あらすじ
ナチスドイツ占領下のポーランドでレジスタンス運動に活躍した、勇敢なユダヤ人女性たちがいた。彼女たちは武装蜂起を率い、武器や資金の密輸に尽力し、勇敢にもナチスに抵抗した。これまで男性たちの陰で語られなかった彼女たちの真実を描く、歴史ノンフィクション。
戦争において男性を物語の中心におく伝統的な記述では、女性たちの貢献が軽視されてきた。しかし著者は、第二次世界大戦において重要な、女性たちの経験に関する多くの事実を発見する。
綿密な調査にもとづき生々しく描かれる、ナチスによってゲットーに押し込められたユダヤ人たちの暮らしと、強制収容所での凄惨な日々。そして秘密活動に従事する女性たちの手に汗を握る緊迫した日常。
スティーブン・スピルバーグ監督によりハリウッド映画化権取得済!
「何であろうと彼女たちを止まらせることはできない。
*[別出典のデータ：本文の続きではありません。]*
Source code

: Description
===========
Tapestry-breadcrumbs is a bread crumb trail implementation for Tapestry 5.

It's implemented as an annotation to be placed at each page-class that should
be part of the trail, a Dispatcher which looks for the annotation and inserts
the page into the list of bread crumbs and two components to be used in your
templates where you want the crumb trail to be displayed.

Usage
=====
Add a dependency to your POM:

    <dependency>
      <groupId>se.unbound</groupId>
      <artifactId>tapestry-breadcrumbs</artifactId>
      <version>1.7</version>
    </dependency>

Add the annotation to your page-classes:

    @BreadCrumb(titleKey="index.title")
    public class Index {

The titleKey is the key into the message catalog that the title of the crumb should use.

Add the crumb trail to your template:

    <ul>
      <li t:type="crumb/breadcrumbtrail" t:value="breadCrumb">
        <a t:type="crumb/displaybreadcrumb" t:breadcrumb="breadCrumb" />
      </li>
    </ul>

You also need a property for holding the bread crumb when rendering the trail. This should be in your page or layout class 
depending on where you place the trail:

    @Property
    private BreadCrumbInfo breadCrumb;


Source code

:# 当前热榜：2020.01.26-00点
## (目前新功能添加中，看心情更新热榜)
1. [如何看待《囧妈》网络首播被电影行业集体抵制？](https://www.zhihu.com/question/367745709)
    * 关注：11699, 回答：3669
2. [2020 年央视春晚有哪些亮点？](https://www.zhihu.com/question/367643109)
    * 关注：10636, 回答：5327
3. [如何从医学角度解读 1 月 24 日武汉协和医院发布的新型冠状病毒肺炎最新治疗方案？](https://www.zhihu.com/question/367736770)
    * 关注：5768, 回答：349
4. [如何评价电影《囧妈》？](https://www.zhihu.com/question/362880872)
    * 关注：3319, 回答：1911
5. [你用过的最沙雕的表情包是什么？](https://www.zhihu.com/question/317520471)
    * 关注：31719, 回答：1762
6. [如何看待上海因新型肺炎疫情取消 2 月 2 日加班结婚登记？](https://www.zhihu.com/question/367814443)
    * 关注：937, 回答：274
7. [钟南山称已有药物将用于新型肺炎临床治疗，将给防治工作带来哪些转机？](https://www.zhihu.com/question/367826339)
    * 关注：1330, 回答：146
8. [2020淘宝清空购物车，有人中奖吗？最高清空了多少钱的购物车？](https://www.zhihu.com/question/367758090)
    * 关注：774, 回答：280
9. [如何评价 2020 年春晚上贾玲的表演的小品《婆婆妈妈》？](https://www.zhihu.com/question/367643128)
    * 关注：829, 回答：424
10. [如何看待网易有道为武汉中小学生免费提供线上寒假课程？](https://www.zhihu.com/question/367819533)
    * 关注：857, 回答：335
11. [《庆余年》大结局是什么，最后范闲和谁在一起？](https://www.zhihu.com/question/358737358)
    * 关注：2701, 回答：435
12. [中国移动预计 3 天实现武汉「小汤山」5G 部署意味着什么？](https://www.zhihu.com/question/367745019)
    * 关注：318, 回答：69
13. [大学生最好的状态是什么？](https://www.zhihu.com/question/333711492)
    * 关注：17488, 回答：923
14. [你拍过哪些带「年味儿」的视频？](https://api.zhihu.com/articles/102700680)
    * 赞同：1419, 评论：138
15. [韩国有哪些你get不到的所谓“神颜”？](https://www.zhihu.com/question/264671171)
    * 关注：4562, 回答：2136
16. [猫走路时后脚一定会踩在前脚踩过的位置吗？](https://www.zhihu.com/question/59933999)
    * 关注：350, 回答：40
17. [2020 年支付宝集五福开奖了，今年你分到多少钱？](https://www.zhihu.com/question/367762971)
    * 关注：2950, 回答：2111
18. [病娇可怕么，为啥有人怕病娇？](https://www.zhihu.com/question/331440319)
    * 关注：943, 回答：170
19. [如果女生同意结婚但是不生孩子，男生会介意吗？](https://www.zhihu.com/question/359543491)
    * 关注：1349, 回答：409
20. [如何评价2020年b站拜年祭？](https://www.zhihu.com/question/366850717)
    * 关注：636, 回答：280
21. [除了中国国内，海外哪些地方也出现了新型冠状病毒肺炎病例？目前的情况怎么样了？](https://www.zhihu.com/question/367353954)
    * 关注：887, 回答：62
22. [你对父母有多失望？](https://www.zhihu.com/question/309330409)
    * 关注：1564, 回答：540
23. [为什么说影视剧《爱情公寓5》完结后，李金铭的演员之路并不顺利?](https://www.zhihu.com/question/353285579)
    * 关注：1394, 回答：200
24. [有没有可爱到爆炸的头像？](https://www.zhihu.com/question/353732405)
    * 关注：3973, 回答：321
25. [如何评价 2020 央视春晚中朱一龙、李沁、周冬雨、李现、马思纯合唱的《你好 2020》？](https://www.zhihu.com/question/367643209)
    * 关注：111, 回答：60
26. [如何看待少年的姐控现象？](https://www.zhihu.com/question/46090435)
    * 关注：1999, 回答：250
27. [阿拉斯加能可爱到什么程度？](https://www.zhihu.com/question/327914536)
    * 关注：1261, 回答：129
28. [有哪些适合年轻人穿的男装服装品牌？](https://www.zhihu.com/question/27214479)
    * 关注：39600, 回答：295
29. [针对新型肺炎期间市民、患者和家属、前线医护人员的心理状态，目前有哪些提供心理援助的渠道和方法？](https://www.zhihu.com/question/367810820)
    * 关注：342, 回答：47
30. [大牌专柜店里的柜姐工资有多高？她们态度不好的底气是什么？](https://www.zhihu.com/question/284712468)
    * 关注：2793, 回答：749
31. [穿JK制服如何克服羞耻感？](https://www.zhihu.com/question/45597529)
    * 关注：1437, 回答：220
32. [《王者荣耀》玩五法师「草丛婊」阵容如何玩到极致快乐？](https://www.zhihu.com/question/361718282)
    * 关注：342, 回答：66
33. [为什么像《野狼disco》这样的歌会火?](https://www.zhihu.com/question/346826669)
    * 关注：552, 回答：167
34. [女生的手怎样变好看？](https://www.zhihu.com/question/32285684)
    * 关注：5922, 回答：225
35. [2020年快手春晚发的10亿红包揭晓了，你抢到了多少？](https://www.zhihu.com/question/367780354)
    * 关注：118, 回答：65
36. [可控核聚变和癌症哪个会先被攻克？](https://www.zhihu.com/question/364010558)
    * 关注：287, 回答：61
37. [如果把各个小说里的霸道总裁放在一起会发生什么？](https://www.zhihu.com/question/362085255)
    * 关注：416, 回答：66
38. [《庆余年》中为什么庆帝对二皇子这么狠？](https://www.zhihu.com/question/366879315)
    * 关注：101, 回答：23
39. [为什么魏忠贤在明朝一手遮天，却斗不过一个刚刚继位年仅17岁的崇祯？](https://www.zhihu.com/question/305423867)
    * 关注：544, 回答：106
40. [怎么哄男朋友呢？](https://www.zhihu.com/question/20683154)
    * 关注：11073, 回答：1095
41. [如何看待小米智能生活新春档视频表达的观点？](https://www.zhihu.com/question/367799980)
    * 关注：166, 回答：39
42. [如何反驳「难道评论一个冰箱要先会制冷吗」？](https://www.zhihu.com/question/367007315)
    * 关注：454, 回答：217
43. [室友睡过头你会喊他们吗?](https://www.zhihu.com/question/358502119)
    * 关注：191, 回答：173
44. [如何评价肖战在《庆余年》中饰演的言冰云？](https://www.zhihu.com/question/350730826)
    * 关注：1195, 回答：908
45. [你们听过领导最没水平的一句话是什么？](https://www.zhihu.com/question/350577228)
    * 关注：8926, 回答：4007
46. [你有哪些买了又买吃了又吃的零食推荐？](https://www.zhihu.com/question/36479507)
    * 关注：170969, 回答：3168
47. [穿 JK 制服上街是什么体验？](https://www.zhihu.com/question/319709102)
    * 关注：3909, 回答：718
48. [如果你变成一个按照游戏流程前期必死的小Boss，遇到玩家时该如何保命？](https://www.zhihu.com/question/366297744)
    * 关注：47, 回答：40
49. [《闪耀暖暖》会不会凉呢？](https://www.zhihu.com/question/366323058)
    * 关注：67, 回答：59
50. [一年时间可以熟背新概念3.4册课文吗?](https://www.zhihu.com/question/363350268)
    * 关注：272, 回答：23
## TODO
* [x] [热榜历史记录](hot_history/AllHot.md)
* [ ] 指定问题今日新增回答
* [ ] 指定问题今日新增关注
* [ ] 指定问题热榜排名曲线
その決意を揺るがせるようなものは存在しない……女性たちの物語は、歴史の輝かしい1ページとなるだろう。この娘たちは不屈だ」
(歴史家エマヌエル・リンゲルブルム(1900年-1944年)がワルシャワ・ゲットーで書いた1942年の日記より)
感情タグBEST3
Posted by ブクログ
独ソ戦で実在した女性だけの狙撃小隊を題材とした『同志少女よ敵を討て』を読んで、そちらはフィクションなのだが、本書の『ゲットーの娘たち』は実話。いずれも女性が戦う話だが、重みと残酷さが全く違う。戦う相手との対等性がないから、被虐的で不利な立場からのレジスタンスである。
ユダヤ人という差別の対象に加え、「女性」という更に弱い立場。女性が真に弱い立場なのかは異論があるかもしれないが、戦争においては腕力の差に加え、女性性自体が欲望の対象とされかねないという事実から、不利である。そして本書ではそのハンデを負いながらも逞しく生きるゲットーの女性を描くと同時に、やはりその対象となる惨さも描くのである。
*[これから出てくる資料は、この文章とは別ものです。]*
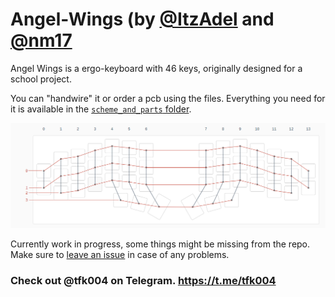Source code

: # Angel-Wings (by [@ItzAdel](https://github.com/ItzAdel) and [@nm17](https://github.com/nm17)

Angel Wings is a ergo-keyboard with 46 keys, originally designed for a school project.

You can "handwire" it or order a pcb using the files. Everything you need for it is available in the [`scheme_and_parts` folder](https://github.com/ItzAdel/Angel-Wings/tree/master/scheme_and_parts).

![An image showing the configuration of rows and columns in the keyboard.](https://github.com/ItzAdel/Angel-Wings/raw/master/scheme_and_parts/handwire.png)

Currently work in progress, some things might be missing from the repo. Make sure to [leave an issue](https://github.com/ItzAdel/Angel-Wings/issues/new) in case of any problems.

### Check out @tfk004 on Telegram. https://t.me/tfk004
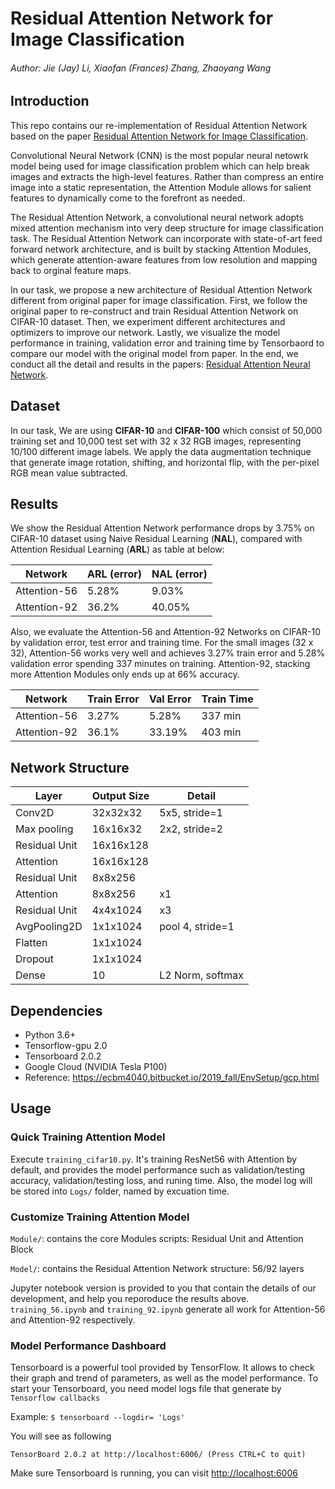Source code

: # Residual Attention Network for Image Classification
###### Author: Jie (Jay) Li, Xiaofan (Frances) Zhang, Zhaoyang Wang

##  Introduction
This repo contains our re-implementation of Residual Attention Network based on the paper [Residual Attention Network for Image Classification](https://arxiv.org/pdf/1704.06904.pdf).

Convolutional Neural Network (CNN) is the most popular neural netowrk model being used for image classification problem which can help break images and extracts the high-level features. Rather than compress an entire image into a static representation, the Attention Module allows for salient features to dynamically come to the forefront as needed.

The Residual Attention Network, a convolutional neural network adopts mixed attention mechanism into very deep structure for image classification task. The Residual Attention Network can incorporate with state-of-art feed forward network architecture, and is built by stacking Attention Modules, which generate attention-aware features from low resolution and mapping back to orginal feature maps.

In our task, we propose a new architecture of Residual Attention Network different from original paper for image classification. First, we follow the original paper to re-construct and train Residual Attention Network on CIFAR-10 dataset. Then, we experiment different architectures and optimizers to improve our network. Lastly, we visualize the model performance in training, validation error and training time by Tensorbaord to compare our model with the original model from paper. In the end, we conduct all the detail and results in the papers: [Residual Attention Neural Network](https://github.com/Jay4869/Deep-Learning/blob/master/Residual%20Attention%20Neural%20Network.pdf).

## Dataset
In our task, We are using **CIFAR-10** and **CIFAR-100** which consist of 50,000 training set and 10,000 test set with 32 x 32 RGB images, representing 10/100 different image labels. We apply the data augmentation technique that generate image rotation, shifting, and horizontal flip, with the per-pixel RGB mean value subtracted.

## Results
We show the Residual Attention Network performance drops by 3.75% on CIFAR-10 dataset using Naive Residual Learning (**NAL**), compared with Attention Residual Learning (**ARL**) as table at below:

| Network     | ARL (error) | NAL (error)   |
| ----------- | ----------- | ------------- |
| Attention-56 | 5.28% | 9.03% |
| Attention-92 | 36.2% | 40.05% |

Also, we evaluate the Attention-56 and Attention-92 Networks on CIFAR-10 by validation error, test error and training time. For the small images (32 x 32), Attention-56 works very well and achieves 3.27% train error and 5.28% validation error spending 337 minutes on training. Attention-92, stacking more Attention Modules only ends up at 66% accuracy.

| Network     | Train Error |  Val Error  | Train Time  |
| ----------- | ----------- | ------------- | ------------- |
| Attention-56 | 3.27% | 5.28% | 337 min |
| Attention-92 | 36.1% | 33.19% | 403 min |

## Network Structure
| Layer       | Output Size | Detail        |
| ----------- | ----------- | ------------- |
| Conv2D | 32x32x32 | 5x5, stride=1 |
| Max pooling | 16x16x32 | 2x2, stride=2 |
| Residual Unit | 16x16x128    |  |
| Attention | 16x16x128 |  |
| Residual Unit | 8x8x256  |  |
| Attention | 8x8x256 | x1 |
| Residual Unit | 4x4x1024 | x3 |
| AvgPooling2D | 1x1x1024 | pool 4, stride=1 |
| Flatten | 1x1x1024 |  |
| Dropout | 1x1x1024 |  |
| Dense | 10 | L2 Norm, softmax |

## Dependencies
* Python 3.6+
* Tensorflow-gpu 2.0
* Tensorboard 2.0.2
* Google Cloud (NVIDIA Tesla P100)
* Reference: https://ecbm4040.bitbucket.io/2019_fall/EnvSetup/gcp.html

## Usage
### Quick Training Attention Model

Execute `training_cifar10.py`. It's training ResNet56 with Attention by default, and provides the model performance such as validation/testing accuracy, validation/testing loss, and runing time. Also, the model log will be stored into `Logs/` folder, named by excuation time. 

### Customize Training Attention Model

`Module/`: contains the core Modules scripts: Residual Unit and Attention Block

`Model/`: contains the Residual Attention Network structure: 56/92 layers

Jupyter notebook version is provided to you that contain the details of our development, and help you reporoduce the results above. `training_56.ipynb` and `training_92.ipynb` generate all work for Attention-56 and Attention-92 respectively.

### Model Performance Dashboard

Tensorboard is a powerful tool provided by TensorFlow. It allows to check their graph and trend of parameters, as well as the model performance. To start your Tensorboard, you need model logs file that generate by `Tensorflow callbacks`

Example: `$ tensorboard --logdir= 'Logs'`

You will see as following

`TensorBoard 2.0.2 at http://localhost:6006/ (Press CTRL+C to quit)`

Make sure Tensorboard is running, you can visit [http://localhost:6006](http://localhost:6006)







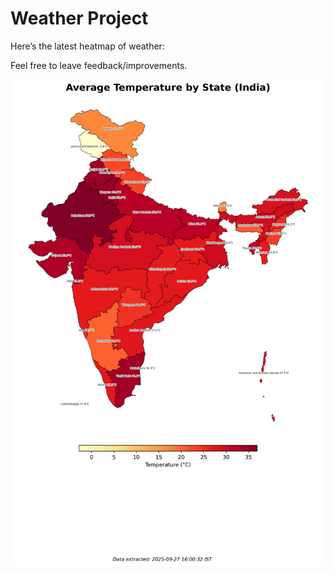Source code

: # Weather Project

Here’s the latest heatmap of weather:

Feel free to leave feedback/improvements.

![India Heatmap](docs/assets/india_heatmap.png?v=D7BCCB)
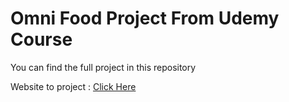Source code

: <h1>Omni Food Project From Udemy Course</h1>
<p>You can find the full project in this repository</p>
<p>Website to project : <a href="https://udemy-omni-food.netlify.app/">Click Here</a></p>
ー 「たとえ死ぬとしても」とレニャはアッバ・コヴネルのレジスタンスの信念をそっとつぶやいた。「食肉処理場にひきずられていく無知な羊のようには死なない」
彼女の決意は熱い炎のように燃え上がった。それはすでにベンジンの若者のあいだに燃えさかっていた炎だった。
食肉処理場に引きずられていく無知な羊にはならない。ガス室に運ばれる車両で、なすすべくなく諦めざるを得ない絶望に対し、まだ戦っていくという勇気を奮う方が難しい。殺されるくらいなら、最大限の抵抗をしてやると想像では言えるが、いざ銃を目の前にしてその姿勢を貫けるだろうか。
写真も掲載されている。綺麗な女性たちだ。
一皮むけば、人間は悪魔だ。服従の真理やアイヒマン実験などもあるが、悪魔という以外に、この所業を形容できない。どうしてこのような事ができるのか、命令への服従以外に、本質的に人間に悪質なものが眠っているのではないかという気がする。それは日常些細な嫉妬や欲望なのかもしれないが、何かをきっかけに増幅し、暴発するのではないか。それを防ぐための法律や道徳だとしても頼りない気がする。